Cast: Shiva Rajkumar, Manavitha, Bhavana
This is a simple and familiar story, but it is told remarkably well with Suri’s new non-linear style. He allows each character to play out. Shivarajkumar stands tall, playing a cop to perfection, while Dhananjay, as the new-age villain, defines a whole new class of evil.
Shiva (Shivarajkumar) is an ACP, who is popularly known as Tagaru Shiva, an encounter specialist who uses intelligence and power to eliminate wrongdoers. His idea of Swacch Bharat is to clean the city of rowdies such as Daali (Dhananjay), Chitte (Vasishta Simha), Cockroach (Sudhir) and Baby Krishna (Devanatha), who are led by uncle (Sachu). Shiva, who is in a race to destroy them, faces many obstacles and downfalls, even losing people close to him, but he adamantly stays the course.
Dealing with this difficult job, he finds solace in Panchami (Bhavana) and Punarvasu (Manvitha Harish). His colleague Ramachandra (Devaraj) finds Panchami to be a good companion for Shiva. Will his determined efforts of ridding the place of rowdies be successful, and will his love life bloom are questions answered in the climax. And the film leaves us with a hint at a sequel.
There is clarity in the storytelling and the director introduces the characters well, and masterfully balances the huge cast. There is both bloodshed and glorification of crime in the film, but Suri also brings in the saviour. He has captured the dark side of hardcore criminals through mannerisms and language, and has brought out the tough life of a cop. The crime drama, with stunt sequences at regular intervals, also uses silences powerfully, which is a smart way of depicting varied emotions.
Shivarajkumar plays Tagaru Shiva masterfully. Dhananjay has transformed admirably and clearly displays versatility. Vasishta Simha’s performance too is worth a mention. Bhavana does justice to her character, while Manvitha Harish plays a free-spirited girl with ease.

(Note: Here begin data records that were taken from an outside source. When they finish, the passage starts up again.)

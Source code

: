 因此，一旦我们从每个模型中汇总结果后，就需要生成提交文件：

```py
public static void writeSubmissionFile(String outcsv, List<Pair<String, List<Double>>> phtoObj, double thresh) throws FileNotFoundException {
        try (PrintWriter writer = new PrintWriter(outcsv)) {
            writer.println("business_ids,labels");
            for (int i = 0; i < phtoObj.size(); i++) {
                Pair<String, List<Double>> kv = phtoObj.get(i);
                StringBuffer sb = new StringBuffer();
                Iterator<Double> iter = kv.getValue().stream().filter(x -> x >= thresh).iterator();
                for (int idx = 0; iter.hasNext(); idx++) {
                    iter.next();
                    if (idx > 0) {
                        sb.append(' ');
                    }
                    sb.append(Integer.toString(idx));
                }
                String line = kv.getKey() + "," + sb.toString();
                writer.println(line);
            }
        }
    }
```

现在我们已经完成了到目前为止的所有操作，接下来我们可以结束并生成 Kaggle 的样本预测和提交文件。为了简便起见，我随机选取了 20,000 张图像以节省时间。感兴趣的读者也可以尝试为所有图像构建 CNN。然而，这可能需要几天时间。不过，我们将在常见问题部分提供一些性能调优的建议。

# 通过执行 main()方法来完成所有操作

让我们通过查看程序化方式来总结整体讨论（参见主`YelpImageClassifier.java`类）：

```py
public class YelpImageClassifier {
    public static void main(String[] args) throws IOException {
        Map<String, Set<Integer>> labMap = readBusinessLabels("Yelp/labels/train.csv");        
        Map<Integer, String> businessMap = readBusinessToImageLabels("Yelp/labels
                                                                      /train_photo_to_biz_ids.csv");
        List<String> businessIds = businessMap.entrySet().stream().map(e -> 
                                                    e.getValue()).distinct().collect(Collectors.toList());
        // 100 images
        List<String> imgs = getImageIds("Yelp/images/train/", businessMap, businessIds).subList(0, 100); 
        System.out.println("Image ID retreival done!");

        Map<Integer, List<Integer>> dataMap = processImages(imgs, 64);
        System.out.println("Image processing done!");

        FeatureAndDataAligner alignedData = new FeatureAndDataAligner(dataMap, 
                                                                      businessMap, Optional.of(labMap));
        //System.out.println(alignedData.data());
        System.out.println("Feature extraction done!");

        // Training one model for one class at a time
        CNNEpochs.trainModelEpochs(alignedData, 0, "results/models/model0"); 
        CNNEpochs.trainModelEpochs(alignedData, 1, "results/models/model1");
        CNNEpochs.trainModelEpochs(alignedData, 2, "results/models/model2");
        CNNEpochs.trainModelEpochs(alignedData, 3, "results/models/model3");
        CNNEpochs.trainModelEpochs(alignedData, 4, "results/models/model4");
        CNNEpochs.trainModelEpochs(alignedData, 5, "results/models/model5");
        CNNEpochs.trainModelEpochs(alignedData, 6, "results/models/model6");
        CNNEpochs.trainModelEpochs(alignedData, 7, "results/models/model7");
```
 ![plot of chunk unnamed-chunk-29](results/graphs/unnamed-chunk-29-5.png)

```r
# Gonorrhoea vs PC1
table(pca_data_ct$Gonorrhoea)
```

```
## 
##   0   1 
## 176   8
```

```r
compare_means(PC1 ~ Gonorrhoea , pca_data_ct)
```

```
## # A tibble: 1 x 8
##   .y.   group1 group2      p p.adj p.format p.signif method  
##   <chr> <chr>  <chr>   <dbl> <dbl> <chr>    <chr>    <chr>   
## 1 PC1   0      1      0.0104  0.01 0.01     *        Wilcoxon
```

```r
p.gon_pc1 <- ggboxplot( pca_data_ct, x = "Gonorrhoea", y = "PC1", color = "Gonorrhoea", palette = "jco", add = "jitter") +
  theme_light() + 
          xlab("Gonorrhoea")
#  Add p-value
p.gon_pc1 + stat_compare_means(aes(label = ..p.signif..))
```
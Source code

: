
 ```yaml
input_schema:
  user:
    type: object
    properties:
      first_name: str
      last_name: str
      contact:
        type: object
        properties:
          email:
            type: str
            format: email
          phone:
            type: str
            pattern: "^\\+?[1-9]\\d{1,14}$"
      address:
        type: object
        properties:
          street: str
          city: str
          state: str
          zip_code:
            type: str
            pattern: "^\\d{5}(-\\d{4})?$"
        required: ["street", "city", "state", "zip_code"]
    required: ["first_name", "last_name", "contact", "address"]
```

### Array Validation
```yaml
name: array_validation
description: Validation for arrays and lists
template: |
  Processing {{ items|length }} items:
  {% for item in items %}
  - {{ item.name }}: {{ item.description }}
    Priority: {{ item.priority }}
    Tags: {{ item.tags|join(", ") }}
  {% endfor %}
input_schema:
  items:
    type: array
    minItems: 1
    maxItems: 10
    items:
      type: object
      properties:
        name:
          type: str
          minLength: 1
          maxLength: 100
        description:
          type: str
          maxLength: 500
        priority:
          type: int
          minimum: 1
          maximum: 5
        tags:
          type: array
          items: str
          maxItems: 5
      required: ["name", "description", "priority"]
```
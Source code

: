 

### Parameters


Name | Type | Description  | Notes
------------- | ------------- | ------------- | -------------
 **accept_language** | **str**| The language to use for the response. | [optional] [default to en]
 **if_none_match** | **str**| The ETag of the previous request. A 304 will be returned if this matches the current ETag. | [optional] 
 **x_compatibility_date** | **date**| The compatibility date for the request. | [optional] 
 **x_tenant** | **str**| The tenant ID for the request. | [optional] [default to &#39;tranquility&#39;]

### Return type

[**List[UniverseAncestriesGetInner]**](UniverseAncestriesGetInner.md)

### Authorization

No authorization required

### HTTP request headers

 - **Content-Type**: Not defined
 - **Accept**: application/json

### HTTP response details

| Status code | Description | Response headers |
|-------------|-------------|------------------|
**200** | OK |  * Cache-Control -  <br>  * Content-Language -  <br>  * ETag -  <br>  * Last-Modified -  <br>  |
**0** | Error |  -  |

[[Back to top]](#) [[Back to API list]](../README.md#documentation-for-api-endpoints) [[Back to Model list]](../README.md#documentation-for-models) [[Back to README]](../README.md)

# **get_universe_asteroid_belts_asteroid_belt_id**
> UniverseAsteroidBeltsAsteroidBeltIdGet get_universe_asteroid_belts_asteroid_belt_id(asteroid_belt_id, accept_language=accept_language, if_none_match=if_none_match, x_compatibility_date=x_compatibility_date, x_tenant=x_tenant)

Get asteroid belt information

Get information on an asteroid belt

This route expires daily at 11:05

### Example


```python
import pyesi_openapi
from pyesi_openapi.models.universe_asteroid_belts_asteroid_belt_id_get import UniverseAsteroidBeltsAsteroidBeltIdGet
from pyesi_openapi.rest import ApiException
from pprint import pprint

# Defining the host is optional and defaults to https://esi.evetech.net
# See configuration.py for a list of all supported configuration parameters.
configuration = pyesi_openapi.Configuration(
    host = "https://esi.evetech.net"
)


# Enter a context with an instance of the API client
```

Charan Raj’s music raises the tempo of the narrative with good songs, and lets it flow seamlessly with the right background score. This young talent shows great promise. Cinematographer Mahendra Simha has brought in shades of grey in the crime scenes and adds brightness to romantic scenes, leaving a signature on this movie.
Tagaru is a Suri film, through and through, and a must watch for those who like the gangster genre.